> [The problem]: Reproduce the top of the data verbatim, through and including the line that contains "reconstruction with the".

Stored data entries
********
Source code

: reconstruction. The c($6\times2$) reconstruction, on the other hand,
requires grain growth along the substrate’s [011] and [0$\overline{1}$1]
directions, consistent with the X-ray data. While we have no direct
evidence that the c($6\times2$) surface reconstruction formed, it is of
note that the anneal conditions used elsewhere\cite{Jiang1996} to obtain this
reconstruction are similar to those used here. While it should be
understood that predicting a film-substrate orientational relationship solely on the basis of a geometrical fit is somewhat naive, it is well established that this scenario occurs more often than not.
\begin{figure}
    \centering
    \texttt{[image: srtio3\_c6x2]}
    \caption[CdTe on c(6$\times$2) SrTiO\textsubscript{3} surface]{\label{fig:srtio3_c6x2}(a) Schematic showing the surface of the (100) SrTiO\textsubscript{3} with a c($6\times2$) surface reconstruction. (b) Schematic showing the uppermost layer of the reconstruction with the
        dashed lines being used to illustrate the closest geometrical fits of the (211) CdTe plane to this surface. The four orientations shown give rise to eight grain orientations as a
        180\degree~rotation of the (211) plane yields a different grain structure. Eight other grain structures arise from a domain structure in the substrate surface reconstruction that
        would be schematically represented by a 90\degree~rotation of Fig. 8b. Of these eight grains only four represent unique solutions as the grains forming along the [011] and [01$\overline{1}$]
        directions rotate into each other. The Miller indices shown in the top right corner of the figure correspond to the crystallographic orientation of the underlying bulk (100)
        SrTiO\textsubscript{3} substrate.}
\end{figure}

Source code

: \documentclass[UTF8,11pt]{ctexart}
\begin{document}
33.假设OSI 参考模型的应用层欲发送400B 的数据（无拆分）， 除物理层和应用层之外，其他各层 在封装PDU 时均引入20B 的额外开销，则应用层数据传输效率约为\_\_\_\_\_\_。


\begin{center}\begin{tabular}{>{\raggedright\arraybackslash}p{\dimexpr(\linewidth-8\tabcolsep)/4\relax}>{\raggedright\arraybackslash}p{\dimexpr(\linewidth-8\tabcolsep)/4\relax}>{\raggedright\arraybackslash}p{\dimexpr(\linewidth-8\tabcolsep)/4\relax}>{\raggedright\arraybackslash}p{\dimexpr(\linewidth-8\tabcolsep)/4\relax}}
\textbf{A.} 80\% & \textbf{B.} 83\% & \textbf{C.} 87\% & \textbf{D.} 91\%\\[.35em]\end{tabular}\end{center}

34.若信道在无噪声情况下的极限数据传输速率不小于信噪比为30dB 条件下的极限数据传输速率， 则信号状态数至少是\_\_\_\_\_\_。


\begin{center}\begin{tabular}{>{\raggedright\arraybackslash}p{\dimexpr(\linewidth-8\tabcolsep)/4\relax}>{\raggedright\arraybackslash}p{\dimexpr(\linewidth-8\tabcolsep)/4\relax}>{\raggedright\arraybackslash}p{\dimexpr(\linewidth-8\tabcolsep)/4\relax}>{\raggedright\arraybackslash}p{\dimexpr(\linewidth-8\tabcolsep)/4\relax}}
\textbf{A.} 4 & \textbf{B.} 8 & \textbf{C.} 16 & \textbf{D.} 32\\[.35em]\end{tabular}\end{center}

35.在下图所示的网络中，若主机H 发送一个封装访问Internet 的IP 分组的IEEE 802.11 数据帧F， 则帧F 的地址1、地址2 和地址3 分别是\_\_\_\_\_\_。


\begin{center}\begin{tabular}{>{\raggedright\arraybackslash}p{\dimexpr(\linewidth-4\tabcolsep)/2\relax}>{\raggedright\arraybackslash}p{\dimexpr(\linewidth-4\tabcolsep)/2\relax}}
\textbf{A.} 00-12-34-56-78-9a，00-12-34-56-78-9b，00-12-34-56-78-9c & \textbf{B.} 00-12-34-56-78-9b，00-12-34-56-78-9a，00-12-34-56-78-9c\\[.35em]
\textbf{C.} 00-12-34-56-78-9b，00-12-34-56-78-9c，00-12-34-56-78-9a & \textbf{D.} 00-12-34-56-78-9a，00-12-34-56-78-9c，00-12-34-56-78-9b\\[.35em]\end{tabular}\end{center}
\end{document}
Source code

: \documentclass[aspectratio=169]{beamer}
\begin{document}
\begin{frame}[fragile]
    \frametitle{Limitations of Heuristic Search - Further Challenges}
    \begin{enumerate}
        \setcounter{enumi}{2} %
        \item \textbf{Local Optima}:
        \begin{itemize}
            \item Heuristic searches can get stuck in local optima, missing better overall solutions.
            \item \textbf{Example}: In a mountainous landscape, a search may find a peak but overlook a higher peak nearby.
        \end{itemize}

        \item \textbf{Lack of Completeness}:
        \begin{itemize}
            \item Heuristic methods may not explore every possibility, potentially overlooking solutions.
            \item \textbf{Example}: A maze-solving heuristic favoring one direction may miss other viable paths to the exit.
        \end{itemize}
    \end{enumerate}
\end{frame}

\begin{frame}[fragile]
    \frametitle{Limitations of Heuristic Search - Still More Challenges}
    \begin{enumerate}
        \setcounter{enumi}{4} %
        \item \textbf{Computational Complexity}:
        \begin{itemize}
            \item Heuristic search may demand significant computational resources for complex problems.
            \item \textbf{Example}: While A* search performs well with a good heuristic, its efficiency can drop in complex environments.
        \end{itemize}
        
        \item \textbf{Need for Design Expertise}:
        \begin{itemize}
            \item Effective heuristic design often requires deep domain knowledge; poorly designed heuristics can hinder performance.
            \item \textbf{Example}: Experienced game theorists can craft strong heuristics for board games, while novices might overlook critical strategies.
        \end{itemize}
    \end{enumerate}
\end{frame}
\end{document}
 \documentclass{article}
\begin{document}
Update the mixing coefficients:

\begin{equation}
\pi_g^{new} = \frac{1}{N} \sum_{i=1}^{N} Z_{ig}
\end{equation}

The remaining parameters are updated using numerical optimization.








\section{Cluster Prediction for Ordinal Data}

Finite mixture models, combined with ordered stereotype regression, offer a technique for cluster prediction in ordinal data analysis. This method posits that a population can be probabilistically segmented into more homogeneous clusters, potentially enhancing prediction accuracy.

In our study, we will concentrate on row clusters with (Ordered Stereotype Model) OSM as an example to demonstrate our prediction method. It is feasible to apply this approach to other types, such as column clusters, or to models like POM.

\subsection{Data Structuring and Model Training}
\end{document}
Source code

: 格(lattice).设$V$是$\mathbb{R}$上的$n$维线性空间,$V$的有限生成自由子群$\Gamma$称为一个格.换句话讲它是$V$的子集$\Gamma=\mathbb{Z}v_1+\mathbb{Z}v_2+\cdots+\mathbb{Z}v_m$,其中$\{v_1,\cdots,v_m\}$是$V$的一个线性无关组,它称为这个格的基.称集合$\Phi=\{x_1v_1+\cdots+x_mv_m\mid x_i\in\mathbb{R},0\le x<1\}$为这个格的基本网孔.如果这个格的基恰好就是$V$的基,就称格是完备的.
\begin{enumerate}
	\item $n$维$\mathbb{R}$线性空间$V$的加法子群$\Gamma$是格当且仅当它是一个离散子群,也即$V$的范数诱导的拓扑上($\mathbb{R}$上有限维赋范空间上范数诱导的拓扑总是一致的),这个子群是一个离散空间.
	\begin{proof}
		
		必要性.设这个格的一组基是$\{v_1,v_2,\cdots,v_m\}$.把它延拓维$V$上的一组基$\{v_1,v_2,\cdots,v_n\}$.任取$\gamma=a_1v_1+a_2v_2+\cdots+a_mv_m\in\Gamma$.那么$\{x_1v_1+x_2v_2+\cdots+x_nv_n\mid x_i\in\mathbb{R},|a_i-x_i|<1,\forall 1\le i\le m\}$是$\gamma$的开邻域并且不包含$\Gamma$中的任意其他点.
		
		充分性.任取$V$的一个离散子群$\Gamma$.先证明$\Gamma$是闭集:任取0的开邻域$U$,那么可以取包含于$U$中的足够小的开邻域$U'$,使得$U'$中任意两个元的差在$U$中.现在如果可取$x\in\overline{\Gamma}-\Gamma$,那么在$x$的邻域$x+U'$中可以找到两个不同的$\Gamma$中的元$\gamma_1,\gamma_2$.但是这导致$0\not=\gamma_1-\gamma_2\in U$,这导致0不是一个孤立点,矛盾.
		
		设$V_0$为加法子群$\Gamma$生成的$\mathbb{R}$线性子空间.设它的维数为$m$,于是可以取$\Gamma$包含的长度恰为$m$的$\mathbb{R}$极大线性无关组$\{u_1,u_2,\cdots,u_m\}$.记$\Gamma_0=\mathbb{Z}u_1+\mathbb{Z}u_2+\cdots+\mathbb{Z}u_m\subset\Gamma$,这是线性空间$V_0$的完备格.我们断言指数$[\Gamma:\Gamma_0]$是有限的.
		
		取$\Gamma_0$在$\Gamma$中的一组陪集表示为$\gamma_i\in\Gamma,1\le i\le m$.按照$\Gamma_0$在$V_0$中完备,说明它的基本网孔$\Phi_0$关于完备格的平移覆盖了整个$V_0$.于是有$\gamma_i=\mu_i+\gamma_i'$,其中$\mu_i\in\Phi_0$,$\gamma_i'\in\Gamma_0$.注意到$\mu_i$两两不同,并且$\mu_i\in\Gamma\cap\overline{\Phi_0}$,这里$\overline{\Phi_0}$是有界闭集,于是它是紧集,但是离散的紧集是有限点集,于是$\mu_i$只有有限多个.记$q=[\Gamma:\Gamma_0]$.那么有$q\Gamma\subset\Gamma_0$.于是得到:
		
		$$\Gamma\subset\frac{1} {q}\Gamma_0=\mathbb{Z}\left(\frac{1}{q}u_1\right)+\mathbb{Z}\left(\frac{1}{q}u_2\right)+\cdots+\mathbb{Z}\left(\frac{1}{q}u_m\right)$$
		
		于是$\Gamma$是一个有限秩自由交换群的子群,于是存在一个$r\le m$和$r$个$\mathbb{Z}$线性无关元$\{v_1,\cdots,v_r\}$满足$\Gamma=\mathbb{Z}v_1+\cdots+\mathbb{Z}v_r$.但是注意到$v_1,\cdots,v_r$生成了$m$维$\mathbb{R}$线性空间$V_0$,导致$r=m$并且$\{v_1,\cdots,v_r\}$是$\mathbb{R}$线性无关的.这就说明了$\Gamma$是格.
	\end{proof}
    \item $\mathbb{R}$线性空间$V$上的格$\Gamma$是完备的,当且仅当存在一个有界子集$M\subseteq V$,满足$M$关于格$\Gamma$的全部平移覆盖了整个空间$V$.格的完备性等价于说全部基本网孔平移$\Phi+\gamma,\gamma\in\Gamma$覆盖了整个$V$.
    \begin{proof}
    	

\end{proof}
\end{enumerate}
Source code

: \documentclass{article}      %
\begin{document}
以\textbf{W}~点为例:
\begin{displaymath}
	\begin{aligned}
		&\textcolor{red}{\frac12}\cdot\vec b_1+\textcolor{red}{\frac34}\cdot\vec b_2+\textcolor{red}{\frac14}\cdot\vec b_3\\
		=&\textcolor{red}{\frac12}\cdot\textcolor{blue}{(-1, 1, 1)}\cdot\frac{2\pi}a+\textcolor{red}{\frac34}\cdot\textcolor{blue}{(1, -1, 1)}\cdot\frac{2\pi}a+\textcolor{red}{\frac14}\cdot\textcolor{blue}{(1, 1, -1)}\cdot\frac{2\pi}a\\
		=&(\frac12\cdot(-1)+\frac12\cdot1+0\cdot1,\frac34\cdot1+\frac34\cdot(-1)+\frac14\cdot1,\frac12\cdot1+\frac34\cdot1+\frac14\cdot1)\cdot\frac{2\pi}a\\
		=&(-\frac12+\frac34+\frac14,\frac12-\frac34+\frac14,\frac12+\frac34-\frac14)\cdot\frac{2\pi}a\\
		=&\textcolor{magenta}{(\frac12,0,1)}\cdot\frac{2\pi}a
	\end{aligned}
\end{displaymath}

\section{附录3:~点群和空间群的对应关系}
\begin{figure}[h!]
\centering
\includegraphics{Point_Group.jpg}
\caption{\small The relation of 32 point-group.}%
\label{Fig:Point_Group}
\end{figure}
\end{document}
********
> [Exercise result]:
Source code

: reconstruction. The c($6\times2$) reconstruction, on the other hand,
requires grain growth along the substrate’s [011] and [0$\overline{1}$1]
directions, consistent with the X-ray data. While we have no direct
evidence that the c($6\times2$) surface reconstruction formed, it is of
note that the anneal conditions used elsewhere\cite{Jiang1996} to obtain this
reconstruction are similar to those used here. While it should be
understood that predicting a film-substrate orientational relationship solely on the basis of a geometrical fit is somewhat naive, it is well established that this scenario occurs more often than not.
\begin{figure}
    \centering
    \texttt{[image: srtio3\_c6x2]}
    \caption[CdTe on c(6$\times$2) SrTiO\textsubscript{3} surface]{\label{fig:srtio3_c6x2}(a) Schematic showing the surface of the (100) SrTiO\textsubscript{3} with a c($6\times2$) surface reconstruction. (b) Schematic showing the uppermost layer of the reconstruction with the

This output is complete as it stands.